Exercise objective: Repeat exactly the lines that run from the start of the records below to the line with "Agrego funcionalidad de", including both of those lines but not the pictures.

Input:
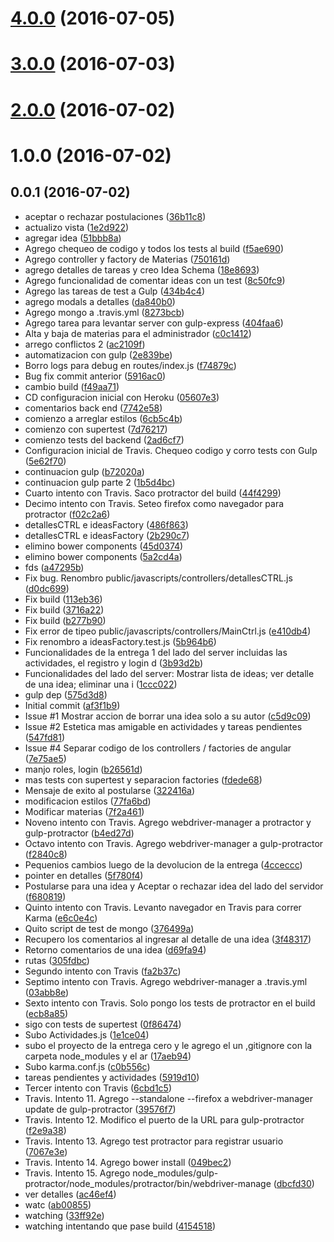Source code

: <a name="4.0.0"></a>
# [4.0.0](https://github.com/nestor-m/tips/compare/v3.0.0...v4.0.0) (2016-07-05)



<a name="3.0.0"></a>
# [3.0.0](https://github.com/nestor-m/tips/compare/v2.0.0...v3.0.0) (2016-07-03)



<a name="2.0.0"></a>
# [2.0.0](https://github.com/nestor-m/tips/compare/v1.0.0...v2.0.0) (2016-07-02)



<a name="1.0.0"></a>
# 1.0.0 (2016-07-02)



<a name="0.0.1"></a>
## 0.0.1 (2016-07-02)

* aceptar o rechazar postulaciones ([36b11c8](https://github.com/nestor-m/tips/commit/36b11c8))
* actualizo vista ([1e2d922](https://github.com/nestor-m/tips/commit/1e2d922))
* agregar idea ([51bbb8a](https://github.com/nestor-m/tips/commit/51bbb8a))
* Agrego chequeo de codigo y todos los tests al build ([f5ae690](https://github.com/nestor-m/tips/commit/f5ae690))
* Agrego controller y factory de Materias ([750161d](https://github.com/nestor-m/tips/commit/750161d))
* agrego detalles de tareas y creo Idea Schema ([18e8693](https://github.com/nestor-m/tips/commit/18e8693))
* Agrego funcionalidad de comentar ideas con un test ([8c50fc9](https://github.com/nestor-m/tips/commit/8c50fc9))
* Agrego las tareas de test a Gulp ([434b4c4](https://github.com/nestor-m/tips/commit/434b4c4))
* agrego modals a detalles ([da840b0](https://github.com/nestor-m/tips/commit/da840b0))
* Agrego mongo a .travis.yml ([8273bcb](https://github.com/nestor-m/tips/commit/8273bcb))
* Agrego tarea para levantar server con gulp-express ([404faa6](https://github.com/nestor-m/tips/commit/404faa6))
* Alta y baja de materias para el administrador ([c0c1412](https://github.com/nestor-m/tips/commit/c0c1412))
* arrego conflictos 2 ([ac2109f](https://github.com/nestor-m/tips/commit/ac2109f))
* automatizacion con gulp ([2e839be](https://github.com/nestor-m/tips/commit/2e839be))
* Borro logs para debug en routes/index.js ([f74879c](https://github.com/nestor-m/tips/commit/f74879c))
* Bug fix commit anterior ([5916ac0](https://github.com/nestor-m/tips/commit/5916ac0))
* cambio build ([f49aa71](https://github.com/nestor-m/tips/commit/f49aa71))
* CD configuracion inicial con Heroku ([05607e3](https://github.com/nestor-m/tips/commit/05607e3))
* comentarios back end ([7742e58](https://github.com/nestor-m/tips/commit/7742e58))
* comienzo a arreglar estilos ([6cb5c4b](https://github.com/nestor-m/tips/commit/6cb5c4b))
* comienzo con supertest ([7d76217](https://github.com/nestor-m/tips/commit/7d76217))
* comienzo tests del backend ([2ad6cf7](https://github.com/nestor-m/tips/commit/2ad6cf7))
* Configuracion inicial de Travis. Chequeo codigo y corro tests con Gulp ([5e62f70](https://github.com/nestor-m/tips/commit/5e62f70))
* continuacion gulp ([b72020a](https://github.com/nestor-m/tips/commit/b72020a))
* continuacion gulp parte 2 ([1b5d4bc](https://github.com/nestor-m/tips/commit/1b5d4bc))
* Cuarto intento con Travis. Saco protractor del build ([44f4299](https://github.com/nestor-m/tips/commit/44f4299))
* Decimo intento con Travis. Seteo firefox como navegador para protractor ([f02c2a6](https://github.com/nestor-m/tips/commit/f02c2a6))
* detallesCTRL e ideasFactory ([486f863](https://github.com/nestor-m/tips/commit/486f863))
* detallesCTRL e ideasFactory ([2b290c7](https://github.com/nestor-m/tips/commit/2b290c7))
* elimino bower components ([45d0374](https://github.com/nestor-m/tips/commit/45d0374))
* elimino bower components ([5a2cd4a](https://github.com/nestor-m/tips/commit/5a2cd4a))
* fds ([a47295b](https://github.com/nestor-m/tips/commit/a47295b))
* Fix bug. Renombro public/javascripts/controllers/detallesCTRL.js ([d0dc699](https://github.com/nestor-m/tips/commit/d0dc699))
* Fix build ([113eb36](https://github.com/nestor-m/tips/commit/113eb36))
* Fix build ([3716a22](https://github.com/nestor-m/tips/commit/3716a22))
* Fix build ([b277b90](https://github.com/nestor-m/tips/commit/b277b90))
* Fix error de tipeo public/javascripts/controllers/MainCtrl.js ([e410db4](https://github.com/nestor-m/tips/commit/e410db4))
* Fix renombro a ideasFactory.test.js ([5b964b6](https://github.com/nestor-m/tips/commit/5b964b6))
* Funcionalidades de la entrega 1 del lado del server incluidas las actividades, el registro y login d ([3b93d2b](https://github.com/nestor-m/tips/commit/3b93d2b))
* Funcionalidades del lado del server: Mostrar lista de ideas; ver detalle de una idea; eliminar una i ([1ccc022](https://github.com/nestor-m/tips/commit/1ccc022))
* gulp dep ([575d3d8](https://github.com/nestor-m/tips/commit/575d3d8))
* Initial commit ([af3f1b9](https://github.com/nestor-m/tips/commit/af3f1b9))
* Issue #1 Mostrar accion de borrar una idea solo a su autor ([c5d9c09](https://github.com/nestor-m/tips/commit/c5d9c09))
* Issue #2 Estetica mas amigable en actividades y tareas pendientes ([547fd81](https://github.com/nestor-m/tips/commit/547fd81))
* Issue #4 Separar codigo de los controllers / factories de angular ([7e75ae5](https://github.com/nestor-m/tips/commit/7e75ae5))
* manjo roles, login ([b26561d](https://github.com/nestor-m/tips/commit/b26561d))
* mas tests con supertest y separacion factories ([fdede68](https://github.com/nestor-m/tips/commit/fdede68))
* Mensaje de exito al postularse ([322416a](https://github.com/nestor-m/tips/commit/322416a))
* modificacion estilos ([77fa6bd](https://github.com/nestor-m/tips/commit/77fa6bd))
* Modificar materias ([7f2a461](https://github.com/nestor-m/tips/commit/7f2a461))
* Noveno intento con Travis. Agrego webdriver-manager a protractor y gulp-protractor ([b4ed27d](https://github.com/nestor-m/tips/commit/b4ed27d))
* Octavo intento con Travis. Agrego webdriver-manager a gulp-protractor ([f2840c8](https://github.com/nestor-m/tips/commit/f2840c8))
* Pequenios cambios luego de la devolucion de la entrega ([4cceccc](https://github.com/nestor-m/tips/commit/4cceccc))
* pointer en detalles ([5f780f4](https://github.com/nestor-m/tips/commit/5f780f4))
* Postularse para una idea y Aceptar o rechazar idea del lado del servidor ([f680819](https://github.com/nestor-m/tips/commit/f680819))
* Quinto intento con Travis. Levanto navegador en Travis para correr Karma ([e6c0e4c](https://github.com/nestor-m/tips/commit/e6c0e4c))
* Quito script de test de mongo ([376499a](https://github.com/nestor-m/tips/commit/376499a))
* Recupero los comentarios al ingresar al detalle de una idea ([3f48317](https://github.com/nestor-m/tips/commit/3f48317))
* Retorno comentarios de una idea ([d69fa94](https://github.com/nestor-m/tips/commit/d69fa94))
* rutas ([305fdbc](https://github.com/nestor-m/tips/commit/305fdbc))
* Segundo intento con Travis ([fa2b37c](https://github.com/nestor-m/tips/commit/fa2b37c))
* Septimo intento con Travis. Agrego webdriver-manager a .travis.yml ([03abb8e](https://github.com/nestor-m/tips/commit/03abb8e))
* Sexto intento con Travis. Solo pongo los tests de protractor en el build ([ecb8a85](https://github.com/nestor-m/tips/commit/ecb8a85))
* sigo con tests de supertest ([0f86474](https://github.com/nestor-m/tips/commit/0f86474))
* Subo Actividades.js ([1e1ce04](https://github.com/nestor-m/tips/commit/1e1ce04))
* subo el proyecto de la entrega cero y le agrego el un ,gitignore con la carpeta node_modules y el ar ([17aeb94](https://github.com/nestor-m/tips/commit/17aeb94))
* Subo karma.conf.js ([c0b556c](https://github.com/nestor-m/tips/commit/c0b556c))
* tareas pendientes y actividades ([5919d10](https://github.com/nestor-m/tips/commit/5919d10))
* Tercer intento con Travis ([6cbd1c5](https://github.com/nestor-m/tips/commit/6cbd1c5))
* Travis. Intento 11. Agrego --standalone --firefox a webdriver-manager update de gulp-protractor ([39576f7](https://github.com/nestor-m/tips/commit/39576f7))
* Travis. Intento 12. Modifico el puerto de la URL para gulp-protractor ([f2e9a38](https://github.com/nestor-m/tips/commit/f2e9a38))
* Travis. Intento 13. Agrego test protractor para registrar usuario ([7067e3e](https://github.com/nestor-m/tips/commit/7067e3e))
* Travis. Intento 14. Agrego bower install ([049bec2](https://github.com/nestor-m/tips/commit/049bec2))
* Travis. Intento 15. Agrego node_modules/gulp-protractor/node_modules/protractor/bin/webdriver-manage ([dbcfd30](https://github.com/nestor-m/tips/commit/dbcfd30))
* ver detalles ([ac46ef4](https://github.com/nestor-m/tips/commit/ac46ef4))
* watc ([ab00855](https://github.com/nestor-m/tips/commit/ab00855))
* watching ([33ff92e](https://github.com/nestor-m/tips/commit/33ff92e))
* watching intentando que pase build ([4154518](https://github.com/nestor-m/tips/commit/4154518))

Written response:
Source code

: <a name="4.0.0"></a>
# [4.0.0](https://github.com/nestor-m/tips/compare/v3.0.0...v4.0.0) (2016-07-05)



<a name="3.0.0"></a>
# [3.0.0](https://github.com/nestor-m/tips/compare/v2.0.0...v3.0.0) (2016-07-03)



<a name="2.0.0"></a>
# [2.0.0](https://github.com/nestor-m/tips/compare/v1.0.0...v2.0.0) (2016-07-02)



<a name="1.0.0"></a>
# 1.0.0 (2016-07-02)



<a name="0.0.1"></a>
## 0.0.1 (2016-07-02)

* aceptar o rechazar postulaciones ([36b11c8](https://github.com/nestor-m/tips/commit/36b11c8))
* actualizo vista ([1e2d922](https://github.com/nestor-m/tips/commit/1e2d922))
* agregar idea ([51bbb8a](https://github.com/nestor-m/tips/commit/51bbb8a))
* Agrego chequeo de codigo y todos los tests al build ([f5ae690](https://github.com/nestor-m/tips/commit/f5ae690))
* Agrego controller y factory de Materias ([750161d](https://github.com/nestor-m/tips/commit/750161d))
* agrego detalles de tareas y creo Idea Schema ([18e8693](https://github.com/nestor-m/tips/commit/18e8693))
* Agrego funcionalidad de comentar ideas con un test ([8c50fc9](https://github.com/nestor-m/tips/commit/8c50fc9))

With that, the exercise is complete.